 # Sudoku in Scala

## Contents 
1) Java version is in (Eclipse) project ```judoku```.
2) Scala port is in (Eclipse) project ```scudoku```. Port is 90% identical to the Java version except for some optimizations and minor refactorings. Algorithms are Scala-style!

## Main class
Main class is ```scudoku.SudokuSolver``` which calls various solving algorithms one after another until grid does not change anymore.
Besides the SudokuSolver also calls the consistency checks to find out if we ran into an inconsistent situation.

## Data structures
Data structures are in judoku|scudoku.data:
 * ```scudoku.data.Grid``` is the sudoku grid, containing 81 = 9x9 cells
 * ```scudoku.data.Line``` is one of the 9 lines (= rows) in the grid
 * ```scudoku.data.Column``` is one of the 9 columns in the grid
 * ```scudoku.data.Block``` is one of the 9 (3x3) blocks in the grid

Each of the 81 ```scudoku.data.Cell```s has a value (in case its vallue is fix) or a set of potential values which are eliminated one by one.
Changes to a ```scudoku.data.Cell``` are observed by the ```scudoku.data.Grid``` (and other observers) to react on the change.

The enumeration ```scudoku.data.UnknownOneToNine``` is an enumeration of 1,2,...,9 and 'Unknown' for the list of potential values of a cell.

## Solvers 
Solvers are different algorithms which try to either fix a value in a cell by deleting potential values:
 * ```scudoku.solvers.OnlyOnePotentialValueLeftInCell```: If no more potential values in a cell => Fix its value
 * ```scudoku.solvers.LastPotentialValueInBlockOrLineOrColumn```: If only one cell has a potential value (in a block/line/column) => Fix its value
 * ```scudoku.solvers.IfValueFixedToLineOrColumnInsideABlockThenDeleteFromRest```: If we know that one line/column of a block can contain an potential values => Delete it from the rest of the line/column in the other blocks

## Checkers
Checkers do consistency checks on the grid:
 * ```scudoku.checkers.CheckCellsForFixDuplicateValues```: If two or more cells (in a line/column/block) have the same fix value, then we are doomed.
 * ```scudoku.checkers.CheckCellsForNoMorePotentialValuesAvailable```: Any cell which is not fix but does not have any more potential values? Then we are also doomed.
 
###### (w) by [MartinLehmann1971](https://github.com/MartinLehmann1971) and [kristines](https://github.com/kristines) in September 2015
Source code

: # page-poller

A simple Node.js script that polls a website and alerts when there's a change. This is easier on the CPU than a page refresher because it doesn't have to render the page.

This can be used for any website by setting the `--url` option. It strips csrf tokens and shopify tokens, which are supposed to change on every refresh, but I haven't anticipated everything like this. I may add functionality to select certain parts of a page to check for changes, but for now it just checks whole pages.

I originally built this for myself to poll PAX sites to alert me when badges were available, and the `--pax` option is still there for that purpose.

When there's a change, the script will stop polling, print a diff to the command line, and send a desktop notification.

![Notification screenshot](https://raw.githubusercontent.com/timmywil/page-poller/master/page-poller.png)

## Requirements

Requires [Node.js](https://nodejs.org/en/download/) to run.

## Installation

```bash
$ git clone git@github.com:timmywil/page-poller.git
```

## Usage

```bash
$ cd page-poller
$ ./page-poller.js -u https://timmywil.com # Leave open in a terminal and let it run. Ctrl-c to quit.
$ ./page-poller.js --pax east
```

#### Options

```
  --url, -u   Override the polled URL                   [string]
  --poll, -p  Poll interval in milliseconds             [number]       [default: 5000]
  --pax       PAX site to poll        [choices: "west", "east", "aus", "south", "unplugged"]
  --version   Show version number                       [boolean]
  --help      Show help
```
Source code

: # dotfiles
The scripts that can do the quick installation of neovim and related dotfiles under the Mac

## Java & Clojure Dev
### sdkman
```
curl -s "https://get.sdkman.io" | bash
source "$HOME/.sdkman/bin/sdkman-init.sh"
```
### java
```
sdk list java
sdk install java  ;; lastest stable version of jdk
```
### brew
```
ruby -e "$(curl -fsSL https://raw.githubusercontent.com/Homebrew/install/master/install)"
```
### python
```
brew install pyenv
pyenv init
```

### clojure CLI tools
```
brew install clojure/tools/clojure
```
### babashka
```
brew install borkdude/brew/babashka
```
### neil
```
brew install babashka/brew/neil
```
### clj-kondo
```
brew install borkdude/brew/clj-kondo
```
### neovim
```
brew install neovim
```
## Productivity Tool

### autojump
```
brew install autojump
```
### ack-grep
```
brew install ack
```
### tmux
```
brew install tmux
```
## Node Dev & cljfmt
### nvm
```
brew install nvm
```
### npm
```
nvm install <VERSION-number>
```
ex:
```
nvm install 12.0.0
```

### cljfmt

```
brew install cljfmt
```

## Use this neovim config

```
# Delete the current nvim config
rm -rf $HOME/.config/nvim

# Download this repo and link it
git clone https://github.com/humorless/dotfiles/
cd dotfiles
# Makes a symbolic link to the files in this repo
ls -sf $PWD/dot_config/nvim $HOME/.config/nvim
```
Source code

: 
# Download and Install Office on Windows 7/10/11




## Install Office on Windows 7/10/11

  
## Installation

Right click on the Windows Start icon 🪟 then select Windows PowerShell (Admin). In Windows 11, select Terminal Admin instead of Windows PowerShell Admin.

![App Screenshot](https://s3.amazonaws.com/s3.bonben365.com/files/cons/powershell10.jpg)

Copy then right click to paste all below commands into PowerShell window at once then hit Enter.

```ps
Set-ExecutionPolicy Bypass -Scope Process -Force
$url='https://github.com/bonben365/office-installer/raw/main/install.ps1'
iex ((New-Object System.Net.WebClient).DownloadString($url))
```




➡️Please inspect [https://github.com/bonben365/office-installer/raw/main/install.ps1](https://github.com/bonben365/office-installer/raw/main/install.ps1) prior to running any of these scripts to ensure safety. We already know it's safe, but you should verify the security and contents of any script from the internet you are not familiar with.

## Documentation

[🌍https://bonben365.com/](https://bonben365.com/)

^^^^^^^^^^^^^^^^

**YOUR TASK**:
All entries given above should be transcribed exactly, with none omitted.

**PROBLEM SOLUTION**:
 # Sudoku in Scala

## Contents 
1) Java version is in (Eclipse) project ```judoku```.
2) Scala port is in (Eclipse) project ```scudoku```. Port is 90% identical to the Java version except for some optimizations and minor refactorings. Algorithms are Scala-style!

## Main class
Main class is ```scudoku.SudokuSolver``` which calls various solving algorithms one after another until grid does not change anymore.
Besides the SudokuSolver also calls the consistency checks to find out if we ran into an inconsistent situation.

## Data structures
Data structures are in judoku|scudoku.data:
 * ```scudoku.data.Grid``` is the sudoku grid, containing 81 = 9x9 cells
 * ```scudoku.data.Line``` is one of the 9 lines (= rows) in the grid
 * ```scudoku.data.Column``` is one of the 9 columns in the grid
 * ```scudoku.data.Block``` is one of the 9 (3x3) blocks in the grid

Each of the 81 ```scudoku.data.Cell```s has a value (in case its vallue is fix) or a set of potential values which are eliminated one by one.
Changes to a ```scudoku.data.Cell``` are observed by the ```scudoku.data.Grid``` (and other observers) to react on the change.

The enumeration ```scudoku.data.UnknownOneToNine``` is an enumeration of 1,2,...,9 and 'Unknown' for the list of potential values of a cell.

## Solvers 
Solvers are different algorithms which try to either fix a value in a cell by deleting potential values:
 * ```scudoku.solvers.OnlyOnePotentialValueLeftInCell```: If no more potential values in a cell => Fix its value
 * ```scudoku.solvers.LastPotentialValueInBlockOrLineOrColumn```: If only one cell has a potential value (in a block/line/column) => Fix its value
 * ```scudoku.solvers.IfValueFixedToLineOrColumnInsideABlockThenDeleteFromRest```: If we know that one line/column of a block can contain an potential values => Delete it from the rest of the line/column in the other blocks

## Checkers
Checkers do consistency checks on the grid:
 * ```scudoku.checkers.CheckCellsForFixDuplicateValues```: If two or more cells (in a line/column/block) have the same fix value, then we are doomed.
 * ```scudoku.checkers.CheckCellsForNoMorePotentialValuesAvailable```: Any cell which is not fix but does not have any more potential values? Then we are also doomed.
 
###### (w) by [MartinLehmann1971](https://github.com/MartinLehmann1971) and [kristines](https://github.com/kristines) in September 2015
Source code

: # page-poller

A simple Node.js script that polls a website and alerts when there's a change. This is easier on the CPU than a page refresher because it doesn't have to render the page.

This can be used for any website by setting the `--url` option. It strips csrf tokens and shopify tokens, which are supposed to change on every refresh, but I haven't anticipated everything like this. I may add functionality to select certain parts of a page to check for changes, but for now it just checks whole pages.

I originally built this for myself to poll PAX sites to alert me when badges were available, and the `--pax` option is still there for that purpose.

When there's a change, the script will stop polling, print a diff to the command line, and send a desktop notification.

![Notification screenshot](https://raw.githubusercontent.com/timmywil/page-poller/master/page-poller.png)

## Requirements

Requires [Node.js](https://nodejs.org/en/download/) to run.

## Installation

```bash
$ git clone git@github.com:timmywil/page-poller.git
```

## Usage

```bash
$ cd page-poller
$ ./page-poller.js -u https://timmywil.com # Leave open in a terminal and let it run. Ctrl-c to quit.
$ ./page-poller.js --pax east
```

#### Options

```
  --url, -u   Override the polled URL                   [string]
  --poll, -p  Poll interval in milliseconds             [number]       [default: 5000]
  --pax       PAX site to poll        [choices: "west", "east", "aus", "south", "unplugged"]
  --version   Show version number                       [boolean]
  --help      Show help
```
Source code

: # dotfiles
The scripts that can do the quick installation of neovim and related dotfiles under the Mac

## Java & Clojure Dev
### sdkman
```
curl -s "https://get.sdkman.io" | bash
source "$HOME/.sdkman/bin/sdkman-init.sh"
```
### java
```
sdk list java
sdk install java  ;; lastest stable version of jdk
```
### brew
```
ruby -e "$(curl -fsSL https://raw.githubusercontent.com/Homebrew/install/master/install)"
```
### python
```
brew install pyenv
pyenv init
```

### clojure CLI tools
```
brew install clojure/tools/clojure
```
### babashka
```
brew install borkdude/brew/babashka
```
### neil
```
brew install babashka/brew/neil
```
### clj-kondo
```
brew install borkdude/brew/clj-kondo
```
### neovim
```
brew install neovim
```
## Productivity Tool

### autojump
```
brew install autojump
```
### ack-grep
```
brew install ack
```
### tmux
```
brew install tmux
```
## Node Dev & cljfmt
### nvm
```
brew install nvm
```
### npm
```
nvm install <VERSION-number>
```
ex:
```
nvm install 12.0.0
```

### cljfmt

```
brew install cljfmt
```

## Use this neovim config

```
# Delete the current nvim config
rm -rf $HOME/.config/nvim

# Download this repo and link it
git clone https://github.com/humorless/dotfiles/
cd dotfiles
# Makes a symbolic link to the files in this repo
ls -sf $PWD/dot_config/nvim $HOME/.config/nvim
```
Source code

: 
# Download and Install Office on Windows 7/10/11




## Install Office on Windows 7/10/11

  
## Installation

Right click on the Windows Start icon 🪟 then select Windows PowerShell (Admin). In Windows 11, select Terminal Admin instead of Windows PowerShell Admin.

![App Screenshot](https://s3.amazonaws.com/s3.bonben365.com/files/cons/powershell10.jpg)

Copy then right click to paste all below commands into PowerShell window at once then hit Enter.

```ps
Set-ExecutionPolicy Bypass -Scope Process -Force
$url='https://github.com/bonben365/office-installer/raw/main/install.ps1'
iex ((New-Object System.Net.WebClient).DownloadString($url))
```




➡️Please inspect [https://github.com/bonben365/office-installer/raw/main/install.ps1](https://github.com/bonben365/office-installer/raw/main/install.ps1) prior to running any of these scripts to ensure safety. We already know it's safe, but you should verify the security and contents of any script from the internet you are not familiar with.

## Documentation

[🌍https://bonben365.com/](https://bonben365.com/)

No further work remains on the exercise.